++++ Exercise inputs ++++

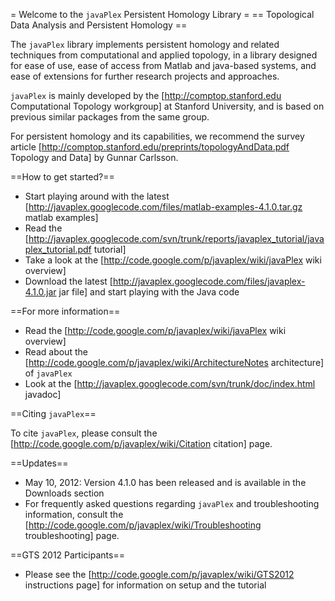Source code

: = Welcome to the `javaPlex` Persistent Homology Library =
== Topological Data Analysis and Persistent Homology ==

The `javaPlex` library implements persistent homology and related techniques from computational and applied topology, in a library designed for ease of use, ease of access from Matlab and java-based systems, and ease of extensions for further research projects and approaches.

`javaPlex` is mainly developed by the [http://comptop.stanford.edu Computational Topology workgroup] at Stanford University, and is based on previous similar packages from the same group.

For persistent homology and its capabilities, we recommend the survey article [http://comptop.stanford.edu/preprints/topologyAndData.pdf Topology and Data] by Gunnar Carlsson.

==How to get started?==
  * Start playing around with the latest [http://javaplex.googlecode.com/files/matlab-examples-4.1.0.tar.gz matlab examples]
  * Read the [http://javaplex.googlecode.com/svn/trunk/reports/javaplex_tutorial/javaplex_tutorial.pdf tutorial]
  * Take a look at the [http://code.google.com/p/javaplex/wiki/javaPlex wiki overview]
  * Download the latest [http://javaplex.googlecode.com/files/javaplex-4.1.0.jar jar file] and start playing with the Java code

==For more information==
  * Read the [http://code.google.com/p/javaplex/wiki/javaPlex wiki overview]
  * Read about the [http://code.google.com/p/javaplex/wiki/ArchitectureNotes architecture] of `javaPlex`
  * Look at the [http://javaplex.googlecode.com/svn/trunk/doc/index.html javadoc]

==Citing `javaPlex`==

To cite `javaPlex`, please consult the [http://code.google.com/p/javaplex/wiki/Citation citation] page.

==Updates==
  * May 10, 2012: Version 4.1.0 has been released and is available in the Downloads section
  * For frequently asked questions regarding `javaPlex` and troubleshooting information, consult the [http://code.google.com/p/javaplex/wiki/Troubleshooting troubleshooting] page.


==GTS 2012 Participants==
  * Please see the [http://code.google.com/p/javaplex/wiki/GTS2012 instructions page] for information on setup and the tutorial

++++

### How to complete this task
A word-for-word copy of the records is required. Leave out every picture.

### Response to this task
Source code

: = Welcome to the `javaPlex` Persistent Homology Library =
== Topological Data Analysis and Persistent Homology ==

The `javaPlex` library implements persistent homology and related techniques from computational and applied topology, in a library designed for ease of use, ease of access from Matlab and java-based systems, and ease of extensions for further research projects and approaches.

`javaPlex` is mainly developed by the [http://comptop.stanford.edu Computational Topology workgroup] at Stanford University, and is based on previous similar packages from the same group.

For persistent homology and its capabilities, we recommend the survey article [http://comptop.stanford.edu/preprints/topologyAndData.pdf Topology and Data] by Gunnar Carlsson.

==How to get started?==
  * Start playing around with the latest [http://javaplex.googlecode.com/files/matlab-examples-4.1.0.tar.gz matlab examples]
  * Read the [http://javaplex.googlecode.com/svn/trunk/reports/javaplex_tutorial/javaplex_tutorial.pdf tutorial]
  * Take a look at the [http://code.google.com/p/javaplex/wiki/javaPlex wiki overview]
  * Download the latest [http://javaplex.googlecode.com/files/javaplex-4.1.0.jar jar file] and start playing with the Java code

==For more information==
  * Read the [http://code.google.com/p/javaplex/wiki/javaPlex wiki overview]
  * Read about the [http://code.google.com/p/javaplex/wiki/ArchitectureNotes architecture] of `javaPlex`
  * Look at the [http://javaplex.googlecode.com/svn/trunk/doc/index.html javadoc]

==Citing `javaPlex`==

To cite `javaPlex`, please consult the [http://code.google.com/p/javaplex/wiki/Citation citation] page.

==Updates==
  * May 10, 2012: Version 4.1.0 has been released and is available in the Downloads section
  * For frequently asked questions regarding `javaPlex` and troubleshooting information, consult the [http://code.google.com/p/javaplex/wiki/Troubleshooting troubleshooting] page.


==GTS 2012 Participants==
  * Please see the [http://code.google.com/p/javaplex/wiki/GTS2012 instructions page] for information on setup and the tutorial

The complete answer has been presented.